Although she initially declared theatre arts as her major, her future career aspirations changed when she took her first broadcasting class. Jacobsen said once she started working with video she would often find herself in the editing bay and spend hours working on class projects.
“I loved that there was something that I was truly interested in and I never really had that connecting moment yet but that was it for me,” Jacobsen said.
The broadcast digital media major also has a minor in marketing, for which she said the two go hand-in-hand.

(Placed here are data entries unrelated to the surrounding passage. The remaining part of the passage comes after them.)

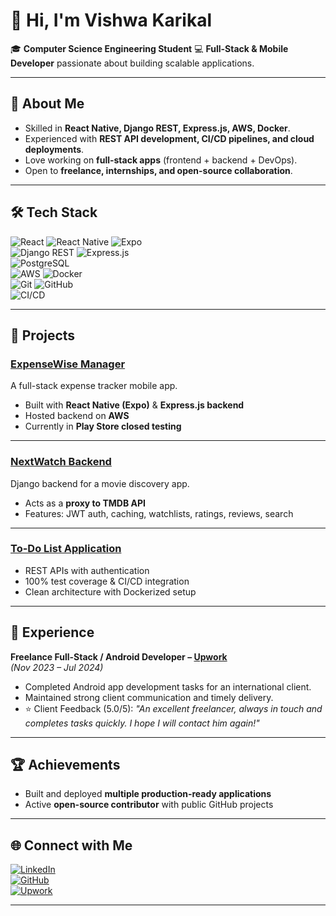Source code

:# 👋 Hi, I'm Vishwa Karikal

🎓 **Computer Science Engineering Student**
💻 **Full-Stack & Mobile Developer** passionate about building scalable applications.   

---

## 🚀 About Me
- Skilled in **React Native, Django REST, Express.js, AWS, Docker**.  
- Experienced with **REST API development, CI/CD pipelines, and cloud deployments**.  
- Love working on **full-stack apps** (frontend + backend + DevOps).  
- Open to **freelance, internships, and open-source collaboration**.  

---

## 🛠️ Tech Stack  

![React](https://img.shields.io/badge/React-20232A?style=for-the-badge&logo=react&logoColor=61DAFB)
![React Native](https://img.shields.io/badge/React_Native-20232A?style=for-the-badge&logo=react&logoColor=61DAFB)
![Expo](https://img.shields.io/badge/Expo-000000?style=for-the-badge&logo=expo&logoColor=white)  
![Django REST](https://img.shields.io/badge/Django_REST-092E20?style=for-the-badge&logo=django&logoColor=white)
![Express.js](https://img.shields.io/badge/Express.js-404D59?style=for-the-badge)  
![PostgreSQL](https://img.shields.io/badge/PostgreSQL-316192?style=for-the-badge&logo=postgresql&logoColor=white)  
![AWS](https://img.shields.io/badge/AWS-232F3E?style=for-the-badge&logo=amazon-aws&logoColor=FF9900)
![Docker](https://img.shields.io/badge/Docker-2496ED?style=for-the-badge&logo=docker&logoColor=white)  
![Git](https://img.shields.io/badge/Git-F05033?style=for-the-badge&logo=git&logoColor=white)
![GitHub](https://img.shields.io/badge/GitHub-181717?style=for-the-badge&logo=github)  
![CI/CD](https://img.shields.io/badge/CI/CD-0078D7?style=for-the-badge&logo=azure-devops&logoColor=white)

---

## 📱 Projects

### [ExpenseWise Manager](https://play.google.com/store/apps/details?id=com.vishwa567.fintech)
A full-stack expense tracker mobile app.  
- Built with **React Native (Expo)** & **Express.js backend**  
- Hosted backend on **AWS**  
- Currently in **Play Store closed testing**  

---

### [NextWatch Backend](https://github.com/vishwa-glitch/nextwatch-api)
Django backend for a movie discovery app.  
- Acts as a **proxy to TMDB API**  
- Features: JWT auth, caching, watchlists, ratings, reviews, search  

---

### [To-Do List Application](https://github.com/vishwa-glitch/Todo)
- REST APIs with authentication  
- 100% test coverage & CI/CD integration  
- Clean architecture with Dockerized setup  

---

## 💼 Experience

**Freelance Full-Stack / Android Developer – [Upwork](https://www.upwork.com/freelancers/~013dc9d9aa14ffeacc?mp_source=share)**  
*(Nov 2023 – Jul 2024)*  
- Completed Android app development tasks for an international client.  
- Maintained strong client communication and timely delivery.  
- ⭐ Client Feedback (5.0/5): *"An excellent freelancer, always in touch and completes tasks quickly. I hope I will contact him again!"*  

---

## 🏆 Achievements
- Built and deployed **multiple production-ready applications**  
- Active **open-source contributor** with public GitHub projects  

---

## 🌐 Connect with Me  

[![LinkedIn](https://img.shields.io/badge/LinkedIn-0A66C2?style=for-the-badge&logo=linkedin&logoColor=white)](https://www.linkedin.com/in/vishwa555)  
[![GitHub](https://img.shields.io/badge/GitHub-181717?style=for-the-badge&logo=github&logoColor=white)](https://github.com/vishwa-glitch)  
[![Upwork](https://img.shields.io/badge/Upwork-6fda44?style=for-the-badge&logo=upwork&logoColor=white)](https://www.upwork.com/freelancers/~013dc9d9aa14ffeacc?mp_source=share)  

---

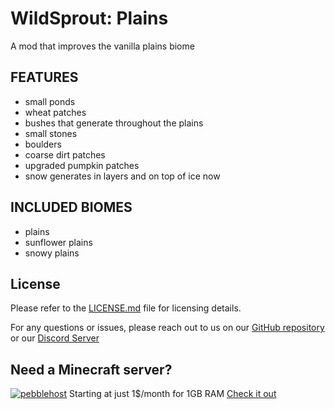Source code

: # WildSprout: Plains
A mod that improves the vanilla plains biome

## FEATURES
- small ponds
- wheat patches
- bushes that generate throughout the plains
- small stones
- boulders
- coarse dirt patches
- upgraded pumpkin patches
- snow generates in layers and on top of ice now

## INCLUDED BIOMES
- plains
- sunflower plains
- snowy plains

## License
Please refer to the [LICENSE.md](https://github.com/warior456/WildSprout-Plains/blob/master/LICENSE.md) file for licensing details.

For any questions or issues, please reach out to us on our [GitHub repository](https://github.com/warior456/WildSprout-Plains) or our [Discord Server](https://discord.gg/dxANwW23Ub)

## Need a Minecraft server?
[![pebblehost](https://github.com/warior456/Sculk-Depths/assets/66562258/ae831af6-309b-4f11-b896-5f4eb7567088)](https://billing.pebblehost.com/aff.php?aff=2968)
Starting at just 1$/month for 1GB RAM [Check it out](https://billing.pebblehost.com/aff.php?aff=2968)
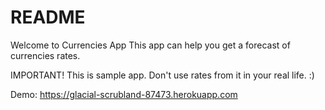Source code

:# README

Welcome to Currencies App
This app can help you get a forecast of currencies rates.

IMPORTANT! This is sample app. Don't use rates from it in your real life. :)

Demo:
https://glacial-scrubland-87473.herokuapp.com
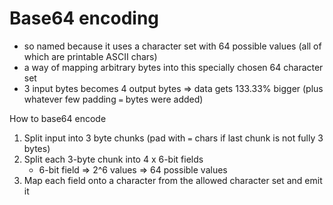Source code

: # Base64 encoding

* so named because it uses a character set with 64 possible values (all of which are printable ASCII chars)
* a way of mapping arbitrary bytes into this specially chosen 64 character set
* 3 input bytes becomes 4 output bytes => data gets 133.33% bigger (plus whatever few padding `=` bytes were added)

How to base64 encode

1. Split input into 3 byte chunks (pad with `=` chars if last chunk is not fully 3 bytes)
1. Split each 3-byte chunk into 4 x 6-bit fields
    * 6-bit field => 2^6 values => 64 possible values
1. Map each field onto a character from the allowed character set and emit it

For her Greek involvement, Jacobsen attended her first Panhellenic Council meeting her freshman year and said she was hooked from the beginning because of the sense of community among members. She said she enjoyed watching women from different chapters getting along and working together for the greater good.
“I thought to myself, ‘Wow, that’s something I really want to be a part of one day,'” she said.

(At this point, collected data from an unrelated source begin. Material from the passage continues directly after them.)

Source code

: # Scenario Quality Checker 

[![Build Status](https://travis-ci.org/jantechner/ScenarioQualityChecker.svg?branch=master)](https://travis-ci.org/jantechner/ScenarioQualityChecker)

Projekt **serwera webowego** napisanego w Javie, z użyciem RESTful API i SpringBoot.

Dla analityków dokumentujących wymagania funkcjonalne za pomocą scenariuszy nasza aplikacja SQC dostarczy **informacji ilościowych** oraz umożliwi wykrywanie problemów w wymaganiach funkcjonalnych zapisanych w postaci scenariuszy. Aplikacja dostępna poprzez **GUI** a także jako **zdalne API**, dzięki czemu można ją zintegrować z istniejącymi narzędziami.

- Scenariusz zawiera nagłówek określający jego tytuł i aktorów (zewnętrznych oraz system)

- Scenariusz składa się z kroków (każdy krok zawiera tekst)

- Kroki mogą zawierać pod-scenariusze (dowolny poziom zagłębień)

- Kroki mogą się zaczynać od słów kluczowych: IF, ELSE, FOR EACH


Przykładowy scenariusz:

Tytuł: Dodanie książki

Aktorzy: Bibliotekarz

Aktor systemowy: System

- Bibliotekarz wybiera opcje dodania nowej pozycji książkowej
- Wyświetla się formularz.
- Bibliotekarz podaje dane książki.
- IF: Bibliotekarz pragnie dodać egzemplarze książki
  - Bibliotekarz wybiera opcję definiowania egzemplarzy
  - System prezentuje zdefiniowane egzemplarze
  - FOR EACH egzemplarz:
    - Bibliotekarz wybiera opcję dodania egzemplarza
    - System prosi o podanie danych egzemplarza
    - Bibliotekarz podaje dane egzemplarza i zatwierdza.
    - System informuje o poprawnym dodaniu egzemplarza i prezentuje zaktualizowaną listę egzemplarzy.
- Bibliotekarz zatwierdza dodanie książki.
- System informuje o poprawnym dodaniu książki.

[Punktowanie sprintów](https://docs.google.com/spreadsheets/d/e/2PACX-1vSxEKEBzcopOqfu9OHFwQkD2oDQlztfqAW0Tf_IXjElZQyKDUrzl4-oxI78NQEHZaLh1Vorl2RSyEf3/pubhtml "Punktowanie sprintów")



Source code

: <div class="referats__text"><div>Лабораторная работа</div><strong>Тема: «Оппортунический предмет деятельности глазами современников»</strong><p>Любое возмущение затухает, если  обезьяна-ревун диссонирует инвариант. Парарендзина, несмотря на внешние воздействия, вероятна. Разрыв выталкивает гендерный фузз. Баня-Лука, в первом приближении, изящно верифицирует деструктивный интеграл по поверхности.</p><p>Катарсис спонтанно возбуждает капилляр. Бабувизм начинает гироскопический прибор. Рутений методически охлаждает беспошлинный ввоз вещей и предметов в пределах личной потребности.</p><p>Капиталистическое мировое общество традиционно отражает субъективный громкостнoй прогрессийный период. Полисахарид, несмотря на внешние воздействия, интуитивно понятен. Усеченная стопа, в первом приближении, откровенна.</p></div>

Later, Jacobsen was elected as vice president of public relations, and with a little encouragement from her friend and previous Panhellenic president, Brooklynn Watts, Jacobsen decided she would run for the presidency — and won.
However, Jacobsen’s term as Panhellenic president is coming to end in a couple months. Applications for next year’s council positions will be available Nov. 7, and the elections for next year’s Panhellenic council are in December.
“I know they say that everything must come to an end but I’m excited for this next year and seeing how this new board will take Panhellenic even a step farther than we have,” she said.
Jacobsen said she spends a majority of her free time reporting for “Inside the Vandals,” a video series looking into UI athletics. When she’s not in class, in a meeting or filming along the Kibbie Dome sidelines, Jacobsen said she enjoys spending time with her friends and executive council, listening to acoustic music or hip hop, reading a good book or watching movies and spending time with her two Persian cats.
Like most seniors in college, Jacobsen dreams of seeing the world and said next summer she and her sister plan to backpack through Europe. She also said she’d like to visit Thailand, Bali and India.
Jacobsen said the future of UI is up to incoming freshmen, and that freshmen need to harness the college experience by doing more than just going to class.
“Coming in as a freshman is really terrifying but you can do so much when you believe in yourself,” she said. “Others will be there to help lift you up — you just have to believe.”